I stare at him. ‘Snipers? What sort of trouble are you expecting?’

‘None—although you can’t throw open the doors to everyone without a few unsavoury characters getting through. But I sincerely doubt there’ll be a problem after the deal I’ve struck. And Ernesto has been taking steps to keep everyone sweet.’

‘Very thorough.’

‘You know, that boy has come on tremendously in the last few years. I’m proud to have him as a son-in-law.’

‘He’s a good friend of mine, as you know.’

‘And I’m very proud of you too Ludo. I hope you know that. You’ve turned into a fine young man. I can see you running all of this one day.’

‘Thank you.’

At this point Oscar dives into the conversation, surrounded by snapping shoals of colleagues who all want a dose of the Zé Generoso charm. I take it as my opportunity to move away before Zé has the chance to attempt further awkward compliments.

Dennis is crossing the lobby with a beer in his hand. ‘What do you think?’ he says, gesturing around him.

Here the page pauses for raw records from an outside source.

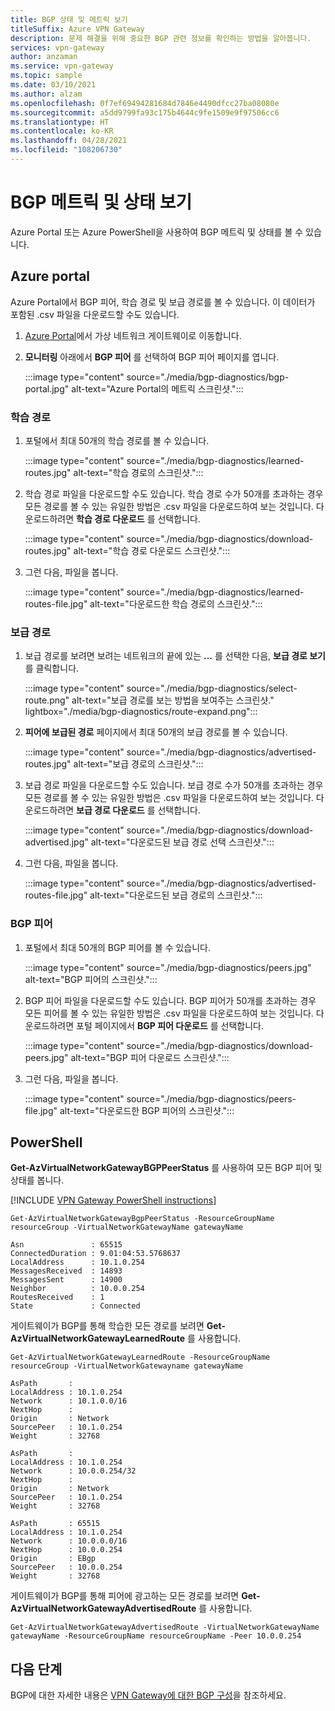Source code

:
 ```yaml
---
title: BGP 상태 및 메트릭 보기
titleSuffix: Azure VPN Gateway
description: 문제 해결을 위해 중요한 BGP 관련 정보를 확인하는 방법을 알아봅니다.
services: vpn-gateway
author: anzaman
ms.service: vpn-gateway
ms.topic: sample
ms.date: 03/10/2021
ms.author: alzam
ms.openlocfilehash: 0f7ef69494281684d7846e4490dfcc27ba08080e
ms.sourcegitcommit: a5dd9799fa93c175b4644c9fe1509e9f97506cc6
ms.translationtype: HT
ms.contentlocale: ko-KR
ms.lasthandoff: 04/28/2021
ms.locfileid: "108206730"
---
```

# <a name="view-bgp-metrics-and-status"></a>BGP 메트릭 및 상태 보기

Azure Portal 또는 Azure PowerShell을 사용하여 BGP 메트릭 및 상태를 볼 수 있습니다.

## <a name="azure-portal"></a>Azure portal

Azure Portal에서 BGP 피어, 학습 경로 및 보급 경로를 볼 수 있습니다. 이 데이터가 포함된 .csv 파일을 다운로드할 수도 있습니다.

1. [Azure Portal](https://portal.azure.com)에서 가상 네트워크 게이트웨이로 이동합니다.
1. **모니터링** 아래에서 **BGP 피어** 를 선택하여 BGP 피어 페이지를 엽니다.

   :::image type="content" source="./media/bgp-diagnostics/bgp-portal.jpg" alt-text="Azure Portal의 메트릭 스크린샷.":::

### <a name="learned-routes"></a>학습 경로

1. 포털에서 최대 50개의 학습 경로를 볼 수 있습니다.

   :::image type="content" source="./media/bgp-diagnostics/learned-routes.jpg" alt-text="학습 경로의 스크린샷.":::

1. 학습 경로 파일을 다운로드할 수도 있습니다. 학습 경로 수가 50개를 초과하는 경우 모든 경로를 볼 수 있는 유일한 방법은 .csv 파일을 다운로드하여 보는 것입니다. 다운로드하려면 **학습 경로 다운로드** 를 선택합니다.

   :::image type="content" source="./media/bgp-diagnostics/download-routes.jpg" alt-text="학습 경로 다운로드 스크린샷.":::
1. 그런 다음, 파일을 봅니다.

   :::image type="content" source="./media/bgp-diagnostics/learned-routes-file.jpg" alt-text="다운로드한 학습 경로의 스크린샷.":::

### <a name="advertised-routes"></a>보급 경로

1. 보급 경로를 보려면 보려는 네트워크의 끝에 있는 **...** 를 선택한 다음, **보급 경로 보기** 를 클릭합니다.

   :::image type="content" source="./media/bgp-diagnostics/select-route.png" alt-text="보급 경로를 보는 방법을 보여주는 스크린샷." lightbox="./media/bgp-diagnostics/route-expand.png":::
1. **피어에 보급된 경로** 페이지에서 최대 50개의 보급 경로를 볼 수 있습니다.

   :::image type="content" source="./media/bgp-diagnostics/advertised-routes.jpg" alt-text="보급 경로의 스크린샷.":::
1. 보급 경로 파일을 다운로드할 수도 있습니다. 보급 경로 수가 50개를 초과하는 경우 모든 경로를 볼 수 있는 유일한 방법은 .csv 파일을 다운로드하여 보는 것입니다. 다운로드하려면 **보급 경로 다운로드** 를 선택합니다.

   :::image type="content" source="./media/bgp-diagnostics/download-advertised.jpg" alt-text="다운로드된 보급 경로 선택 스크린샷.":::
1. 그런 다음, 파일을 봅니다.

   :::image type="content" source="./media/bgp-diagnostics/advertised-routes-file.jpg" alt-text="다운로드된 보급 경로의 스크린샷.":::

### <a name="bgp-peers"></a>BGP 피어

1. 포털에서 최대 50개의 BGP 피어를 볼 수 있습니다.

   :::image type="content" source="./media/bgp-diagnostics/peers.jpg" alt-text="BGP 피어의 스크린샷.":::
1. BGP 피어 파일을 다운로드할 수도 있습니다. BGP 피어가 50개를 초과하는 경우 모든 피어를 볼 수 있는 유일한 방법은 .csv 파일을 다운로드하여 보는 것입니다. 다운로드하려면 포털 페이지에서 **BGP 피어 다운로드** 를 선택합니다.

   :::image type="content" source="./media/bgp-diagnostics/download-peers.jpg" alt-text="BGP 피어 다운로드 스크린샷.":::
1. 그런 다음, 파일을 봅니다.

   :::image type="content" source="./media/bgp-diagnostics/peers-file.jpg" alt-text="다운로드한 BGP 피어의 스크린샷.":::

## <a name="powershell"></a>PowerShell

**Get-AzVirtualNetworkGatewayBGPPeerStatus** 를 사용하여 모든 BGP 피어 및 상태를 봅니다.

[!INCLUDE [VPN Gateway PowerShell instructions](../../includes/vpn-gateway-cloud-shell-powershell-about.md)]

```azurepowershell-interactive
Get-AzVirtualNetworkGatewayBgpPeerStatus -ResourceGroupName resourceGroup -VirtualNetworkGatewayName gatewayName

Asn               : 65515
ConnectedDuration : 9.01:04:53.5768637
LocalAddress      : 10.1.0.254
MessagesReceived  : 14893
MessagesSent      : 14900
Neighbor          : 10.0.0.254
RoutesReceived    : 1
State             : Connected
```

게이트웨이가 BGP를 통해 학습한 모든 경로를 보려면 **Get-AzVirtualNetworkGatewayLearnedRoute** 를 사용합니다.

```azurepowershell-interactive
Get-AzVirtualNetworkGatewayLearnedRoute -ResourceGroupName resourceGroup -VirtualNetworkGatewayname gatewayName

AsPath       :
LocalAddress : 10.1.0.254
Network      : 10.1.0.0/16
NextHop      :
Origin       : Network
SourcePeer   : 10.1.0.254
Weight       : 32768

AsPath       :
LocalAddress : 10.1.0.254
Network      : 10.0.0.254/32
NextHop      :
Origin       : Network
SourcePeer   : 10.1.0.254
Weight       : 32768

AsPath       : 65515
LocalAddress : 10.1.0.254
Network      : 10.0.0.0/16
NextHop      : 10.0.0.254
Origin       : EBgp
SourcePeer   : 10.0.0.254
Weight       : 32768
```

게이트웨이가 BGP를 통해 피어에 광고하는 모든 경로를 보려면 **Get-AzVirtualNetworkGatewayAdvertisedRoute** 를 사용합니다.

```azurepowershell-interactive
Get-AzVirtualNetworkGatewayAdvertisedRoute -VirtualNetworkGatewayName gatewayName -ResourceGroupName resourceGroupName -Peer 10.0.0.254
```

## <a name="next-steps"></a>다음 단계

BGP에 대한 자세한 내용은 [VPN Gateway에 대한 BGP 구성](bgp-howto.md)을 참조하세요.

‘Very impressive,’ I say. ‘Especially given how little time you had to put it together.’

‘And how little help I had,’ he says, pointedly.

‘I’m sorry about that. I’ve had an odd couple of days.’

‘I’m sure you have,’ he says, pausing and looking me in the eye. ‘Do you know what I did today? I finally got up the courage to ask the concierge at the Windsor Hotel if I’d had a call girl up to the room since I’d been in residence. He said the only person who’d been up there the whole time was you.’

‘You have to admire their discretion, don’t you? That kind of old-fashioned service is hard to come by these days.’

‘I guess it is,’ he says, looking puzzled.

‘Now, I don’t know about you, but I need a drink. Again—well done. It’s great to have you on the team.’

I leave him as quickly as I can, and approach the bar.

Tonight it will be vodka on the rocks. Vodka is what reminds me of Melissa—of that glass beading with condensation in the tree house on her wedding night. It conjures her.

I turn away from the bar with my drink, and as if on cue, there they are, arriving, having just got past the front-door security. It has been years since I saw them together, and I expected the sight to fill me with bile, but it doesn’t. Of course it doesn’t. These are my friends, and they fit each other perfectly.

They both smile and approach, and I embrace the two of them at once—Melissa, warm and loving; Ernesto, his great bear arm around my neck, forgiving me.